Dataset entries:
——

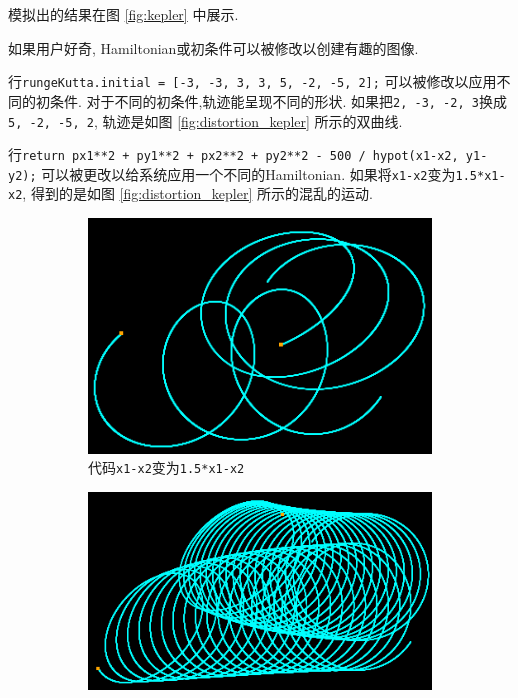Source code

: \documentclass[12pt]{article}
\begin{document}
模拟出的结果在图 \ref{fig:kepler} 中展示.

如果用户好奇, Hamiltonian或初条件可以被修改以创建有趣的图像.

行\texttt{rungeKutta.initial = [-3, -3, 3, 3, 5, -2, -5, 2];}
可以被修改以应用不同的初条件.
对于不同的初条件,轨迹能呈现不同的形状.
如果把\texttt{2, -3, -2, 3}换成\texttt{5, -2, -5, 2},
轨迹是如图 \ref{fig:distortion_kepler} 所示的双曲线.

行\texttt{return px1**2 + py1**2 + px2**2 + py2**2 - 500 / hypot(x1-x2, y1-y2);}
可以被更改以给系统应用一个不同的Hamiltonian.
如果将\texttt{x1-x2}变为\texttt{1.5*x1-x2},
得到的是如图 \ref{fig:distortion_kepler} 所示的混乱的运动.

\begin{figure}[h]
  \centering
  \begin{subfigure}[b]{0.4\linewidth}
    \includegraphics[width=\linewidth]{distortion_kepler.png}
    \caption{代码\texttt{x1-x2}变为\texttt{1.5*x1-x2}}
  \end{subfigure}
  \begin{subfigure}[b]{0.4\linewidth}
    \includegraphics[width=\linewidth]{distortion2_kepler.png}

\end{subfigure}
\end{figure}
\end{document}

——

## Task to carry out
Reproduce each entry precisely; the pictures stay out.

## Solution for this problem
Source code

: \documentclass[12pt]{article}
\begin{document}
模拟出的结果在图 \ref{fig:kepler} 中展示.

如果用户好奇, Hamiltonian或初条件可以被修改以创建有趣的图像.

行\texttt{rungeKutta.initial = [-3, -3, 3, 3, 5, -2, -5, 2];}
可以被修改以应用不同的初条件.
对于不同的初条件,轨迹能呈现不同的形状.
如果把\texttt{2, -3, -2, 3}换成\texttt{5, -2, -5, 2},
轨迹是如图 \ref{fig:distortion_kepler} 所示的双曲线.

行\texttt{return px1**2 + py1**2 + px2**2 + py2**2 - 500 / hypot(x1-x2, y1-y2);}
可以被更改以给系统应用一个不同的Hamiltonian.
如果将\texttt{x1-x2}变为\texttt{1.5*x1-x2},
得到的是如图 \ref{fig:distortion_kepler} 所示的混乱的运动.

\begin{figure}[h]
  \centering
  \begin{subfigure}[b]{0.4\linewidth}
    \includegraphics[width=\linewidth]{distortion_kepler.png}
    \caption{代码\texttt{x1-x2}变为\texttt{1.5*x1-x2}}
  \end{subfigure}
  \begin{subfigure}[b]{0.4\linewidth}
    \includegraphics[width=\linewidth]{distortion2_kepler.png}

\end{subfigure}
\end{figure}
\end{document}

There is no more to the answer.